Exercise description: Transcribe the records in their entirety, exactly as given.

Information provided:
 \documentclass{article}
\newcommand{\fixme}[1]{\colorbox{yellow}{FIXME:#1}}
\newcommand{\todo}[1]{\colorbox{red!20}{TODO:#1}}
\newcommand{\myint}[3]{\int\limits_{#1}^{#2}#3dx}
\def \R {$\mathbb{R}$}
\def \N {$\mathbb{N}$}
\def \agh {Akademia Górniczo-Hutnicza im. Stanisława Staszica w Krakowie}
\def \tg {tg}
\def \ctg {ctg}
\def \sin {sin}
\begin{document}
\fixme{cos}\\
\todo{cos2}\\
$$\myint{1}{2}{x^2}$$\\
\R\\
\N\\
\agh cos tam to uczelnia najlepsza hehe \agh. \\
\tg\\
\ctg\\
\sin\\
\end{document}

Response:
 \documentclass{article}
\newcommand{\fixme}[1]{\colorbox{yellow}{FIXME:#1}}
\newcommand{\todo}[1]{\colorbox{red!20}{TODO:#1}}
\newcommand{\myint}[3]{\int\limits_{#1}^{#2}#3dx}
\def \R {$\mathbb{R}$}
\def \N {$\mathbb{N}$}
\def \agh {Akademia Górniczo-Hutnicza im. Stanisława Staszica w Krakowie}
\def \tg {tg}
\def \ctg {ctg}
\def \sin {sin}
\begin{document}
\fixme{cos}\\
\todo{cos2}\\
$$\myint{1}{2}{x^2}$$\\
\R\\
\N\\
\agh cos tam to uczelnia najlepsza hehe \agh. \\
\tg\\
\ctg\\
\sin\\
\end{document}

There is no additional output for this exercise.